Depending on where you stand, the employment tribunal system is either a refuge for greedy lawyers and scurrilous claimants, or an essential bulwark against workplace abuses. In reality, like the rest of the court system, it can be both but is usually something in between. As such, the coalition should consider its options carefully, and listen to both sides of the debate, before making any decisions on reform.
The employers have been putting their case this week. In a debate on this morning’s BBC Radio 4 Today program (listen here), the Director General of the Confederation of British Industry (CBI) John Cridland said that the current system of employment tribunals is “broken” and that “everybody other than the lawyers lose”.
Meanwhile, in yesterday’s Times, Helen Giles, a human resources advisor to small charities, in an article entitled “Stop legal parasites feeding on small business” wrote that “small businesses and charities are groaning under the burden of complying with employment law that encourages employees to misrepresent themselves as victims of bullying and discrimination”. The system is “heavily loaded” against businesses. She suggests that ”The burden of proof in discrimination claims should be placed on the employee and there should be stronger prima facie evidence of discrimination before allowing a claim to progress”.
Considering the statistics, in fact the number of individual claims has remained fairly stable, ranging from around 60,000 to 80,000 per year over the past 10 years. So, the burden on small businesses and charities which Helen Giles refers has probably remained constant. It is larger businesses which tend to be affected by group claims. Professor Richard Moorhead has posted a detailed and myth-busting analysis of the statistics here.
The CBI has ideas for reform too. It is urging the coalition to introduce a fee or deposit for bringing an employment claim, in order to buck a trend which saw employment claims rise by 56% last year to 236,100 (the statistics are here), mostly the result of multiple claims. According to the Financial Times, ministers are sympathetic to a fee ranging from £30 to £500.
The employment tribunal system was created by the Industrial Training Act 1964 as industrial tribunals. They were and remain independent judicial bodies consisting of a lawyer chairperson and two other members. They were intended to act as a simple and informal means of resolving disputes, but some argue that they have become as formalised and lawyer-heavy as ordinary civil courts, but without the stronger judicial control over proceedings which has become the norm since the 1999 Civil Procedure Rules.

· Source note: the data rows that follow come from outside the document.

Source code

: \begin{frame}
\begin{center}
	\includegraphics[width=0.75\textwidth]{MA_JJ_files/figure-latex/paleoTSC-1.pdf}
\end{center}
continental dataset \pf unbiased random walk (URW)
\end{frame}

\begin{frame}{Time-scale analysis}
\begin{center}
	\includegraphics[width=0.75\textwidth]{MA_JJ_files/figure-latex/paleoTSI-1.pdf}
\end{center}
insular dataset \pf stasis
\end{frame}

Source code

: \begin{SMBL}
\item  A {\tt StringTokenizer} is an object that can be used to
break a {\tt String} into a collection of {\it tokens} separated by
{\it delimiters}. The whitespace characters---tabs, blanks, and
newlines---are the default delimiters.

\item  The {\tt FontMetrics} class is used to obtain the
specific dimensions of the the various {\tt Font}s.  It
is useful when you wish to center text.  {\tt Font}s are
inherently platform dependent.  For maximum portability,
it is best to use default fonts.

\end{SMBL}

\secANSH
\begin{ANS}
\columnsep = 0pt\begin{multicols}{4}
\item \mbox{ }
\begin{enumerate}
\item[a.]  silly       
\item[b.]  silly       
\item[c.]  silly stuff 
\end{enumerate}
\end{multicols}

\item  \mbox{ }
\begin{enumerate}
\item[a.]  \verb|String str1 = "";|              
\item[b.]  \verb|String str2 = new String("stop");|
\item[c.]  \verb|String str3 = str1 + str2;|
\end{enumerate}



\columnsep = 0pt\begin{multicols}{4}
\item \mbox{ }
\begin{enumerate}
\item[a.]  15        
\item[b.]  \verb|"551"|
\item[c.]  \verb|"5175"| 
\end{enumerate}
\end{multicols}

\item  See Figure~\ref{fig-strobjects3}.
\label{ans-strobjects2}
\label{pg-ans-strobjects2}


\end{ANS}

It is unsurprising that the number of employment claims has increased in light of the poor economic climate. But a poor economy cuts both ways, affecting employers as well as employees, and the coalition is looking at ways to make the system more employer-friendly.
The coalition’s Programme for Government promised to “review employment and workplace laws, for employers and employees, to ensure they maximise flexibility for both parties while protecting fairness” but did not specifically mention the tribunal system.
One of the aspects of a review of enterprise policy announced in November by the former enterprise “tzar” Lord Young was to extend the period of time an employer must have worked for a small company before they can bring a claim for unfair dismissal from one year to two. ”Back in the 1980s when we did that, the result was that employment started shooting up again,” he told BBC Radio 4′s Today. It is not clear what the position is now following Lord Young’s resignation after telling a newspaper that people had “never had it so good”.
From a perspective of employment rights, tinkering with the unfair dismissal qualifying period, or introducing a fee, is likely to have a significant effect on employees with grievances, and may prevent many from bringing claims. However, a more pernicious outcome may be to encourage employees to bring claims under other grounds with no qualifying periods, for example discrimination or whistle-blowing.
Any change will have an effect on employee’s rights. Employment law frequently crosses over with human rights law, and this is particularly true of discrimination law, which has no time limit for bringing a claim and which has mostly arisen as a result of European directives. The formerly disjointed collection of discrimination rules and regulations has recently been consolidated into the Equality Act 2010, most of which is being implemented by the coalition.
Not all legal debates affect such large groups. The ongoing debate over control orders, an anti-terrorism instrument which allows police to impose stringent conditions on terror suspects who have never appeared in court, shows how much time and energy can be spent on issues which, although important in principle, only affect only a handful of people.
On the other hand, any change to the employment law system, however small, could have an enormous effect on a significant proportion of the population, both employees and employers. Any reforms should therefore be considered carefully and all voices should be heard first. This is particularly important given that many of the criticisms made of the system – for example the “huge” increase of no-win-no-fee claims and the wisdom of proposals to make claims pay respondents’ costs – are more myth than reality.
So, although they may sometimes house “parasites”, and may need tweaking to become more effective and less choked with claims, employment tribunals also provide protection for millions of employees and a deterrence against scurrilous employers.